## WHAT THE TASK ASKS
Go through the data below. List every line that holds the word "hardware".
=== Begin Enclosure ===
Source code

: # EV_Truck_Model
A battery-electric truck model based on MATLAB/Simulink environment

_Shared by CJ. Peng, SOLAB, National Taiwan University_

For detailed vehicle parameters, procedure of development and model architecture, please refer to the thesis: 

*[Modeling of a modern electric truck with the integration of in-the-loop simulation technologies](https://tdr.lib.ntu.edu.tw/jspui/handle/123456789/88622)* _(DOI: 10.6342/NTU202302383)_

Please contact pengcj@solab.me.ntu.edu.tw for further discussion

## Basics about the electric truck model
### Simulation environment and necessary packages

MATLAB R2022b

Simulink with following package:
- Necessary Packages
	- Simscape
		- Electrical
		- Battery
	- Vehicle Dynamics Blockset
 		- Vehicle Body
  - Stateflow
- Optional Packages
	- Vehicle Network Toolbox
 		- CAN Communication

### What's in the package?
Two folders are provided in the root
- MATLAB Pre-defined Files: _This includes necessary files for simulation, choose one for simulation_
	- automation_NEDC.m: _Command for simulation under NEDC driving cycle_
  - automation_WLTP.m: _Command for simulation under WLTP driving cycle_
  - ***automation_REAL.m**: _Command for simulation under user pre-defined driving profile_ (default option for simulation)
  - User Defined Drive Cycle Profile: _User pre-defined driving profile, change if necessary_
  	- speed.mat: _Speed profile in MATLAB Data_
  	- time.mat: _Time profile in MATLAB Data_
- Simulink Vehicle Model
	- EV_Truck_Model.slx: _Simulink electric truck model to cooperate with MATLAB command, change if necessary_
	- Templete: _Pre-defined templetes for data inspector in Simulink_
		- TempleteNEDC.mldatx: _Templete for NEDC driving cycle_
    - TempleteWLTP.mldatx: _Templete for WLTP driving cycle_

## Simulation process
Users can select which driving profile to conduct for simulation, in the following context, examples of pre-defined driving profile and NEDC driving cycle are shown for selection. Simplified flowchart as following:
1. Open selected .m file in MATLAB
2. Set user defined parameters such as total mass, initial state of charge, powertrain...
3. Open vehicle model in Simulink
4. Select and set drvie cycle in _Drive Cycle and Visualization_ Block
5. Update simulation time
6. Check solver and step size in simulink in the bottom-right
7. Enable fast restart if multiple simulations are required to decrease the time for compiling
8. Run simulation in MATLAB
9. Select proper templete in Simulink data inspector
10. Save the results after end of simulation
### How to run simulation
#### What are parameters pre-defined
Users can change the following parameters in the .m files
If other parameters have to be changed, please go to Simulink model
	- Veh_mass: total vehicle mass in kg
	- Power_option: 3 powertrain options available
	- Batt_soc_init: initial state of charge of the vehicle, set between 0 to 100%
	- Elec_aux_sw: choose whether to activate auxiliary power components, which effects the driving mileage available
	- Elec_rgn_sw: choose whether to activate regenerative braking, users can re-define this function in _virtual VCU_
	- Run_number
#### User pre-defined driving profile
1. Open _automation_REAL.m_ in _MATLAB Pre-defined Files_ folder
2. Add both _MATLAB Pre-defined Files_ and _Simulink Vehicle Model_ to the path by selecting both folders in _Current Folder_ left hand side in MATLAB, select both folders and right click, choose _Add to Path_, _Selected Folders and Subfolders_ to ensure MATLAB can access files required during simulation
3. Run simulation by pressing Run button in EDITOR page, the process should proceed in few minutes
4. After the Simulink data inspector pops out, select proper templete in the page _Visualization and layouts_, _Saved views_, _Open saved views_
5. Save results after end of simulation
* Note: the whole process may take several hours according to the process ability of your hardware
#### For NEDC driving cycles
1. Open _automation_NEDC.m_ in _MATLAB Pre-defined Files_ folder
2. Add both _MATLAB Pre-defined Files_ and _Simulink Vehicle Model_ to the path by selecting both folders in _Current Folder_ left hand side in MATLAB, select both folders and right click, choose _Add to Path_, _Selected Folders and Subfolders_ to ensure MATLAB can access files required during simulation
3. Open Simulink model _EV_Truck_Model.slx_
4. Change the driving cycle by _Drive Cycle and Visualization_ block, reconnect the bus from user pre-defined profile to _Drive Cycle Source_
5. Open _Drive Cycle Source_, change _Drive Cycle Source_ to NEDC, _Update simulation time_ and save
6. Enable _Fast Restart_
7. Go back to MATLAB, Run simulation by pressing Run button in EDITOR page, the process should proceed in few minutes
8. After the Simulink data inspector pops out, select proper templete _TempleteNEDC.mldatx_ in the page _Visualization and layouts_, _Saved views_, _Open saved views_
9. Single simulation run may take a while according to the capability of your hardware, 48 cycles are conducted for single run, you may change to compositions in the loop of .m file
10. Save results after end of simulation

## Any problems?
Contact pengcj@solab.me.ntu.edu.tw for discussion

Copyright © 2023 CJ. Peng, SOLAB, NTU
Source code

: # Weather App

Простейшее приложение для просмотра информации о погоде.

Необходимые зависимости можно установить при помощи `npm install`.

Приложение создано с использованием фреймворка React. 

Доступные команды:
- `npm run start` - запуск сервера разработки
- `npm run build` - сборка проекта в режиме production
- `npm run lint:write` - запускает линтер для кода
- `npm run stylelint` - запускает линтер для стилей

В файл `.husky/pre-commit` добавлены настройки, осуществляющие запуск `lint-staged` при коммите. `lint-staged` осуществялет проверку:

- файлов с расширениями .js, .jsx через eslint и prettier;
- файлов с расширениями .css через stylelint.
=== End Enclosure ===
## RESPONSE TO THE EXERCISE
* Note: the whole process may take several hours according to the process ability of your hardware
9. Single simulation run may take a while according to the capability of your hardware, 48 cycles are conducted for single run, you may change to compositions in the loop of .m file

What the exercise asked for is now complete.